§ What you will do: Looking at the listing below, give the number of lines in which the string "autour" appears, and add nothing else.

Segment Open

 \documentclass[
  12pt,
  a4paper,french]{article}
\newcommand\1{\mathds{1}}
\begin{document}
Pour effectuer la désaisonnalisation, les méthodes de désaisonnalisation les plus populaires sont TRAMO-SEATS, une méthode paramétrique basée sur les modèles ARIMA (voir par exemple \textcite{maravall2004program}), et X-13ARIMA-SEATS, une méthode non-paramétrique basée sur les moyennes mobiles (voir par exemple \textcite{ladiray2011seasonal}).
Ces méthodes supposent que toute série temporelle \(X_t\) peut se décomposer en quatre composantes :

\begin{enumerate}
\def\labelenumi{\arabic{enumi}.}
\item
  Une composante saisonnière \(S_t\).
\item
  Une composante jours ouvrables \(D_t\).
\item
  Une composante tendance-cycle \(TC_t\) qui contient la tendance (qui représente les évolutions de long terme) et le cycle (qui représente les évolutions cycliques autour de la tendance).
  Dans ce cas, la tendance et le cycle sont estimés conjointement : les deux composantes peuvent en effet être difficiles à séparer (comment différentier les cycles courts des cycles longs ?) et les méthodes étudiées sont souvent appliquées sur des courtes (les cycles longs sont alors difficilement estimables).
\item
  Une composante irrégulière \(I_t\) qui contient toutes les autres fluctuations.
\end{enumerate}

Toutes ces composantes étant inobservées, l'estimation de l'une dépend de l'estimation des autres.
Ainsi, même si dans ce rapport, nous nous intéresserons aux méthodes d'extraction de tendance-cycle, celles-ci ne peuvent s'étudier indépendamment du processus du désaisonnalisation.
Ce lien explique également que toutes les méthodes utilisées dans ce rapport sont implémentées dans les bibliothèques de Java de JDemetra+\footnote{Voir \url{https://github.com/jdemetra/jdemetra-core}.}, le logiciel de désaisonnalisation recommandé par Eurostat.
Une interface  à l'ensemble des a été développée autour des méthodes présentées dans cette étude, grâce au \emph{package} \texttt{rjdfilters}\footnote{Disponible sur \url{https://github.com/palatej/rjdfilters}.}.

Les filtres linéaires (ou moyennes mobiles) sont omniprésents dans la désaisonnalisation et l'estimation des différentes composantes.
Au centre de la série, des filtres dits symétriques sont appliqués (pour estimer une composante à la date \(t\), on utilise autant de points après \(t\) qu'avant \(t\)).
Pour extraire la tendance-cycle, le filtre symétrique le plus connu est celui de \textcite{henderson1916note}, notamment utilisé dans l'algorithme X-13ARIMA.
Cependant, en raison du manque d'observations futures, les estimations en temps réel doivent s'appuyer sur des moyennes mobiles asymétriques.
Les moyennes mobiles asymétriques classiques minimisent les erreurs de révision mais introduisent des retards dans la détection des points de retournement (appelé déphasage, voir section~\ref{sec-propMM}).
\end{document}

Segment Closed

§ Response to this exercise: 2